Competition: Fall 2015, Vol 24, No. 2

EDITOR’S NOTE

Heather S. Tewksbury

Wilmer Cutler Pickering Hale & Dorr LLP

Palo Alto, CA

Dynamically Developing Law & Policy—In California & Beyond.

We start off this issue of Competition with a mini-symposium on the recent In re Cipro Cases I & II. Starting with an analysis by Jordan Elias where he argues that Cipro does what Actavis did not by laying out an authoritative foundation for a rule of reason with "bite." Dylan Carson and Avril Love also address Cipro by considering one of the chief challenges created by the decision with respect to the necessity, but the likely inability, of state courts to determine patent validity. Steven Perry and Sean Howell take a different approach to their analysis by examining the reach of Edwards v. Arthur Andersen LLP in light of Cipro.

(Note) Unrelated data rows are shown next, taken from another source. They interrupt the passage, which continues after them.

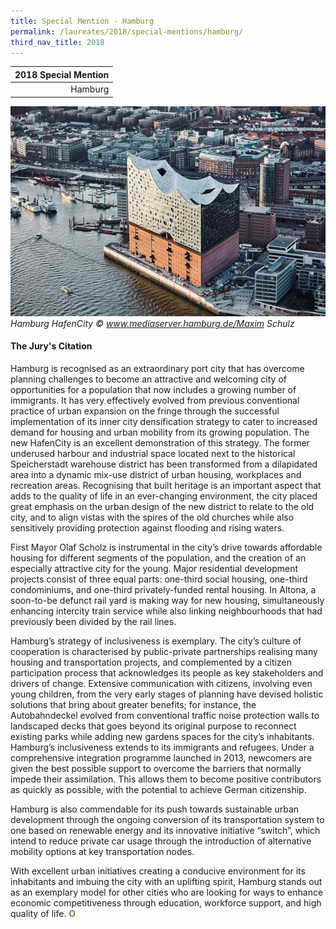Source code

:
 ```yaml
---
title: Special Mention - Hamburg
permalink: /laureates/2018/special-mentions/hamburg/
third_nav_title: 2018
---
```


| 2018 Special Mention |
|---:|
| Hamburg |

![Hamburg HafenCity](/images/special-mentions/hamburg.jpg)_Hamburg HafenCity © www.mediaserver.hamburg.de/Maxim Schulz_

#### **The Jury's Citation**

Hamburg is recognised as an extraordinary port city that has overcome planning challenges to become an attractive and welcoming city of opportunities for a population that now includes a growing number of immigrants. It has very effectively evolved from previous conventional practice of urban expansion on the fringe through the successful implementation of its inner city densification strategy to cater to increased demand for housing and urban mobility from its growing population. The new HafenCity is an excellent demonstration of this strategy. The former underused harbour and industrial space located next to the historical Speicherstadt warehouse district has been transformed from a dilapidated area into a dynamic mix-use district of urban housing, workplaces and recreation areas. Recognising that built heritage is an important aspect that adds to the quality of life in an ever-changing environment, the city placed great emphasis on the urban design of the new district to relate to the old city, and to align vistas with the spires of the old churches while also sensitively providing protection against flooding and rising waters. 

First Mayor Olaf Scholz is instrumental in the city’s drive towards affordable housing for different segments of the population, and the creation of an especially attractive city for the young. Major residential development projects consist of three equal parts: one-third social housing, one-third condominiums, and one-third privately-funded rental housing. In Altona, a soon-to-be defunct rail yard is making way for new housing, simultaneously enhancing intercity train service while also linking neighbourhoods that had previously been divided by the rail lines. 

Hamburg’s strategy of inclusiveness is exemplary. The city’s culture of cooperation is characterised by public-private partnerships realising many housing and transportation projects, and complemented by a citizen participation process that acknowledges its people as key stakeholders and drivers of change. Extensive communication with citizens, involving even young children, from the very early stages of planning have devised holistic solutions that bring about greater benefits; for instance, the Autobahndeckel evolved from conventional traffic noise protection walls to landscaped decks that goes beyond its original purpose to reconnect existing parks while adding new gardens spaces for the city’s inhabitants. Hamburg’s inclusiveness extends to its immigrants and refugees. Under a comprehensive integration programme launched in 2013, newcomers are given the best possible support to overcome the barriers that normally impede their assimilation. This allows them to become positive contributors as quickly as possible, with the potential to achieve German citizenship.

Hamburg is also commendable for its push towards sustainable urban development through the ongoing conversion of its transportation system to one based on renewable energy and its innovative initiative “switch”, which intend to reduce private car usage through the introduction of alternative mobility options at key transportation nodes. 

With excellent urban initiatives creating a conducive environment for its inhabitants and imbuing the city with an uplifting spirit, Hamburg stands out as an exemplary model for other cities who are looking for ways to enhance economic competitiveness through education, workforce support, and high quality of life. **<font color="#967942">O</font>** 
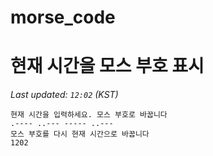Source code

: # morse_code
# 현재 시간을 모스 부호 표시
<!-- MORSE_TIME_START -->
_Last updated: `12:02` (KST)_

```
현재 시간을 입력하세요. 모스 부호로 바꿉니다
.---- ..--- ----- ..---
모스 부호를 다시 현재 시간으로 바꿉니다
1202
```
<!-- MORSE_TIME_END -->

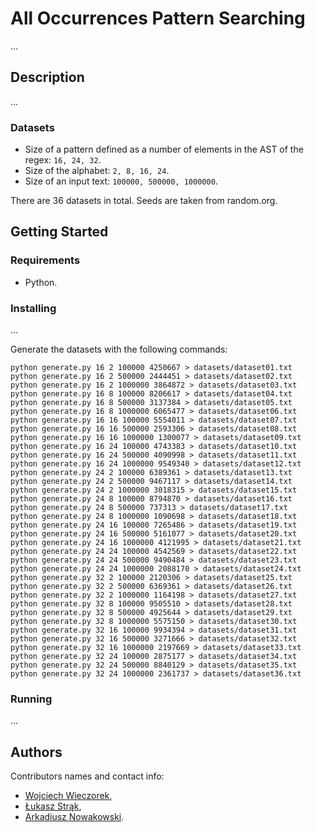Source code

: # All Occurrences Pattern Searching

...

## Description

...

### Datasets

-   Size of a pattern defined as a number of elements in the AST of the regex: `16, 24, 32`.
-   Size of the alphabet: `2, 8, 16, 24`.
-   Size of an input text: `100000, 500000, 1000000`.

There are 36 datasets in total. Seeds are taken from random.org.

## Getting Started

### Requirements

-   Python.

### Installing

...

Generate the datasets with the following commands:

```
python generate.py 16 2 100000 4250667 > datasets/dataset01.txt
python generate.py 16 2 500000 2444451 > datasets/dataset02.txt
python generate.py 16 2 1000000 3864872 > datasets/dataset03.txt
python generate.py 16 8 100000 8206617 > datasets/dataset04.txt
python generate.py 16 8 500000 3137384 > datasets/dataset05.txt
python generate.py 16 8 1000000 6065477 > datasets/dataset06.txt
python generate.py 16 16 100000 5554011 > datasets/dataset07.txt
python generate.py 16 16 500000 2593306 > datasets/dataset08.txt
python generate.py 16 16 1000000 1300077 > datasets/dataset09.txt
python generate.py 16 24 100000 4743383 > datasets/dataset10.txt
python generate.py 16 24 500000 4090998 > datasets/dataset11.txt
python generate.py 16 24 1000000 9549340 > datasets/dataset12.txt
python generate.py 24 2 100000 6389361 > datasets/dataset13.txt
python generate.py 24 2 500000 9467117 > datasets/dataset14.txt
python generate.py 24 2 1000000 3018315 > datasets/dataset15.txt
python generate.py 24 8 100000 8794870 > datasets/dataset16.txt
python generate.py 24 8 500000 737313 > datasets/dataset17.txt
python generate.py 24 8 1000000 1090698 > datasets/dataset18.txt
python generate.py 24 16 100000 7265486 > datasets/dataset19.txt
python generate.py 24 16 500000 5161077 > datasets/dataset20.txt
python generate.py 24 16 1000000 4121995 > datasets/dataset21.txt
python generate.py 24 24 100000 4542569 > datasets/dataset22.txt
python generate.py 24 24 500000 9490484 > datasets/dataset23.txt
python generate.py 24 24 1000000 2088170 > datasets/dataset24.txt
python generate.py 32 2 100000 2120306 > datasets/dataset25.txt
python generate.py 32 2 500000 6369361 > datasets/dataset26.txt
python generate.py 32 2 1000000 1164198 > datasets/dataset27.txt
python generate.py 32 8 100000 9505510 > datasets/dataset28.txt
python generate.py 32 8 500000 4925644 > datasets/dataset29.txt
python generate.py 32 8 1000000 5575150 > datasets/dataset30.txt
python generate.py 32 16 100000 9934394 > datasets/dataset31.txt
python generate.py 32 16 500000 3271666 > datasets/dataset32.txt
python generate.py 32 16 1000000 2197669 > datasets/dataset33.txt
python generate.py 32 24 100000 2875177 > datasets/dataset34.txt
python generate.py 32 24 500000 8840129 > datasets/dataset35.txt
python generate.py 32 24 1000000 2361737 > datasets/dataset36.txt
```

### Running

...

## Authors

Contributors names and contact info:

-   [Wojciech Wieczorek](https://kiia.ubb.edu.pl/pracownicy/dr-habwojciechwieczorek),
-   [Łukasz Strąk](https://ab.us.edu.pl/emp?id=47011),
-   [Arkadiusz Nowakowski](https://ab.us.edu.pl/emp?id=46971).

We next have an analysis by Kenneth Field and Douglas Litvack of health care mergers in the era of payment reform. In keeping with our health care theme, David Gringer examines the impact of the Supreme Court’s newly formulated "active market participant" test for state licensing boards in the wake of the North Carolina State Board of Dental Examiners case. Rounding out this area is an insightful article by James Mulcahy and Filemon Carrillo about the Colgate doctrine and how it may apply to the disposable contact lens antitrust litigation.

Jumping from health care to technology is an article by Ryan McCauley, who takes on the Second Circuit’s decision in the Apple e-books case. And Alexandra McDonald, Jason McDonell, and Caroline Mitchell provide an overview of the legal landscape regulating mobile app development and explain how the law and the regulators are working to bring order to the "wild west" of this new world.

David Meyer takes us back to the future with his article that marks the 800th anniversary of the Magna Carta and presents the observation that the Supreme Court has referred to the Magna Carta in more than 200 opinions and has regularly invoked it in deciding antitrust cases. Bringing us back to the fundamental realization of the importance of the antitrust laws is Peter Huston observing that federal antitrust cases have grown increasingly complex, and that exposure to antitrust concepts likely makes certain courts more efficient, and possibly better, at deciding these cases. His article provides a nice platform for Joshua Stokes and Jordan Ludwig’s circuit-by-circuit analysis of the standards for pleading an antitrust conspiracy under Twombly and their conclusion that these standards remain in flux. Lee Berger and Sophie Sung complete this robust discussion on history and procedure with an analysis of the extraterritorial reach of the antitrust laws.

The issue concludes with a piece I drafted with my colleagues Ryan Tansey and Alicia Berenyi where we discuss antitrust compliance programs and the Antitrust Division’s recent steps toward incentivizing corporate compliance.

I would like to thank our authors and editors for all of their efforts in creating a fascinating edition of Competition. And on behalf of the Executive Committee, we would especially like to thank our Section Chair, Tom Dahdouh, for his incredible leadership over the past year!